Dataset extract ::

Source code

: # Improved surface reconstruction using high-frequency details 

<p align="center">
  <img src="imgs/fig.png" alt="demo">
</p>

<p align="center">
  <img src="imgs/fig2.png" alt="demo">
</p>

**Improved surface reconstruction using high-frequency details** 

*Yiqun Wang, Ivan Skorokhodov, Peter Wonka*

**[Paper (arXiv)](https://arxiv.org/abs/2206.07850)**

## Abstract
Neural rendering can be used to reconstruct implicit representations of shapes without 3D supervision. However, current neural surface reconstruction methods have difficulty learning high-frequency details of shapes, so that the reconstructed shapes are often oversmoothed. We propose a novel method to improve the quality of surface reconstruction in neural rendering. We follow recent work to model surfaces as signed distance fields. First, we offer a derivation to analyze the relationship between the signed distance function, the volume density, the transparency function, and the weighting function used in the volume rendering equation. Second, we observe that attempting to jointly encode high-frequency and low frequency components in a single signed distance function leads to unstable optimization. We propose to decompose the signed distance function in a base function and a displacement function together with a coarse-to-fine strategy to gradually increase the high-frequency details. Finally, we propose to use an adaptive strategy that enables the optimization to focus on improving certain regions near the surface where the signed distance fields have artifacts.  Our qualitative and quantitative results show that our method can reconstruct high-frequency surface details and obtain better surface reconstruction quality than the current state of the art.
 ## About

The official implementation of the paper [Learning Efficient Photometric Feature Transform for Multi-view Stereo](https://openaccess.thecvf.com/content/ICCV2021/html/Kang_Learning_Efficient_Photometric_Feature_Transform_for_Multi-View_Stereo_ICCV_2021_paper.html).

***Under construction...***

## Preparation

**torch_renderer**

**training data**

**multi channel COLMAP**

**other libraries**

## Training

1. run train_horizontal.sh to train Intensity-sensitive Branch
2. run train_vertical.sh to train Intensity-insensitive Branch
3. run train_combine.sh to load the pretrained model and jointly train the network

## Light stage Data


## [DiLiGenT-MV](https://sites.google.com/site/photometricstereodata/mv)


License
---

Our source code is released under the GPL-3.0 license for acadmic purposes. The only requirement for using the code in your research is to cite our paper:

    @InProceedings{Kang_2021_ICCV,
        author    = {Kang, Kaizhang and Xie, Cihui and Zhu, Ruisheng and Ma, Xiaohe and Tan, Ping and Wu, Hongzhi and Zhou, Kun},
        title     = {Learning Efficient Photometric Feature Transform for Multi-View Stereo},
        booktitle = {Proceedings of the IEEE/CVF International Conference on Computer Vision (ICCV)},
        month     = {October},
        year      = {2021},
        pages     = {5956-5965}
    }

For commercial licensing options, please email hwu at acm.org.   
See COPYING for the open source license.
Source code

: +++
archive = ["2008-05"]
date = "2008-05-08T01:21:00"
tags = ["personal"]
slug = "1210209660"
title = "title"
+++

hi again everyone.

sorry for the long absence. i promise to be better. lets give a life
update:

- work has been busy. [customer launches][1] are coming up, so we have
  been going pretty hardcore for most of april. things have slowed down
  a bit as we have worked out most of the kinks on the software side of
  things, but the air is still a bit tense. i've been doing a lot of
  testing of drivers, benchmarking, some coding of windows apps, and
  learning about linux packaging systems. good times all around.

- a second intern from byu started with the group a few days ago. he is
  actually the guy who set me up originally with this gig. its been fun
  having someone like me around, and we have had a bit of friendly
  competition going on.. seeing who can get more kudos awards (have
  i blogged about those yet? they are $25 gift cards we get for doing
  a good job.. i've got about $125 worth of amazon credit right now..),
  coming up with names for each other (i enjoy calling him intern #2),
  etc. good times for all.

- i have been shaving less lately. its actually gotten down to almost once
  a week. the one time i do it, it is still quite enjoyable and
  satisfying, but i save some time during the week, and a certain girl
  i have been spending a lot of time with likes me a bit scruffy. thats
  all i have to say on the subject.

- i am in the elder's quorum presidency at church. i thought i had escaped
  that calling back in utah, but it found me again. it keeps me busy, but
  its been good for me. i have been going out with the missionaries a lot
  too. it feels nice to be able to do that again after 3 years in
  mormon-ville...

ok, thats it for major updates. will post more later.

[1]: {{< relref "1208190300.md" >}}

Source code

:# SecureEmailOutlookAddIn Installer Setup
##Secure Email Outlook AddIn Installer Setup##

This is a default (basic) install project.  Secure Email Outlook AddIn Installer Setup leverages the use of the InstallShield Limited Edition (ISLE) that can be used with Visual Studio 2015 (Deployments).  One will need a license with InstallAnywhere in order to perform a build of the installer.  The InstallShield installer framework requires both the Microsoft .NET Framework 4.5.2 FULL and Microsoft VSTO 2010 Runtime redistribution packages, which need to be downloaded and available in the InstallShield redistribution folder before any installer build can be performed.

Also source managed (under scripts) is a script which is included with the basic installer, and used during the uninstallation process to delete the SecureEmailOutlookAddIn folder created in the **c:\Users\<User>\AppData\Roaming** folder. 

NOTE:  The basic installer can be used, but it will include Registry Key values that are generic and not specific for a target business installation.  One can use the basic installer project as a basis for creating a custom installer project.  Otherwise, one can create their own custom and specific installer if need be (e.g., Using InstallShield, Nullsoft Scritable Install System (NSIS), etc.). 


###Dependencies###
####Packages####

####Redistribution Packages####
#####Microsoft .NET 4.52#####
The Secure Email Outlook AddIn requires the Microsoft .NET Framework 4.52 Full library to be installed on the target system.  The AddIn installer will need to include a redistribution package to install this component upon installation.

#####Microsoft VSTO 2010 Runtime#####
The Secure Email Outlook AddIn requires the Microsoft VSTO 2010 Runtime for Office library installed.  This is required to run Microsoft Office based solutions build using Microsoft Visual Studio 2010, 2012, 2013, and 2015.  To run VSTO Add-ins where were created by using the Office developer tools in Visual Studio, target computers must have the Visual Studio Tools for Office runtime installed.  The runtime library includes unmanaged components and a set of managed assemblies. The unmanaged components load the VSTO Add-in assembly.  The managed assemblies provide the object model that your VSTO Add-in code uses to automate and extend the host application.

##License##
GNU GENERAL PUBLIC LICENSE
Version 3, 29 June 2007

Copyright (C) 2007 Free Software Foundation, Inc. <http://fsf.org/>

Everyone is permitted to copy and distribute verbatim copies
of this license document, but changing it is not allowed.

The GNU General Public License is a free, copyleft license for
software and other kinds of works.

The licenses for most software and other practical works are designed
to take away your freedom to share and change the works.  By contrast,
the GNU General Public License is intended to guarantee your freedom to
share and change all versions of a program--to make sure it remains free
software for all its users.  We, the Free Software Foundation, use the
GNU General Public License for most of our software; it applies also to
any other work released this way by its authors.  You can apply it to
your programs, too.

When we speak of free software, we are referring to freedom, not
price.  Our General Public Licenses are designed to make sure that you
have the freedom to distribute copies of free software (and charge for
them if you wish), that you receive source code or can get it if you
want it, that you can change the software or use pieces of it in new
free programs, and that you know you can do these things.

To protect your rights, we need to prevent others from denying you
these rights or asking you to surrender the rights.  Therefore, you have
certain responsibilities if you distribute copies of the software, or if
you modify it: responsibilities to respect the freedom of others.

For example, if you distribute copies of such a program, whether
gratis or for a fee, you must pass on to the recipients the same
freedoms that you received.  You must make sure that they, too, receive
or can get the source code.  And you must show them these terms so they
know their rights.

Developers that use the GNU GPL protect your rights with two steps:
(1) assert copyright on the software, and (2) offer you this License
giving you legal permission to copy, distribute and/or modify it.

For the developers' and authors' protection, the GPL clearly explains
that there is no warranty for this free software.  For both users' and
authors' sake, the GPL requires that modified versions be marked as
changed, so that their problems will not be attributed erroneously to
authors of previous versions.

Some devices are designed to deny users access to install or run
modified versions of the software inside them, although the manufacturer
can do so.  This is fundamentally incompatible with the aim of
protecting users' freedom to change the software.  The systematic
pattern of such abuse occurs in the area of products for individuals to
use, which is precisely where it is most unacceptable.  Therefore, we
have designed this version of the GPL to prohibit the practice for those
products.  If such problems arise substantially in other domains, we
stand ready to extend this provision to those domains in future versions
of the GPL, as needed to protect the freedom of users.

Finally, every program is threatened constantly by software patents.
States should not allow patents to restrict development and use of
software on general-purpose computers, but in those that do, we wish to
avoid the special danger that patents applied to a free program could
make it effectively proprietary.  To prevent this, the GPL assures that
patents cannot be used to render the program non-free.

Exercise :: Looking at the entries, how many lines contain the string "demo"? The answer is that number alone.

Exercise output :: 2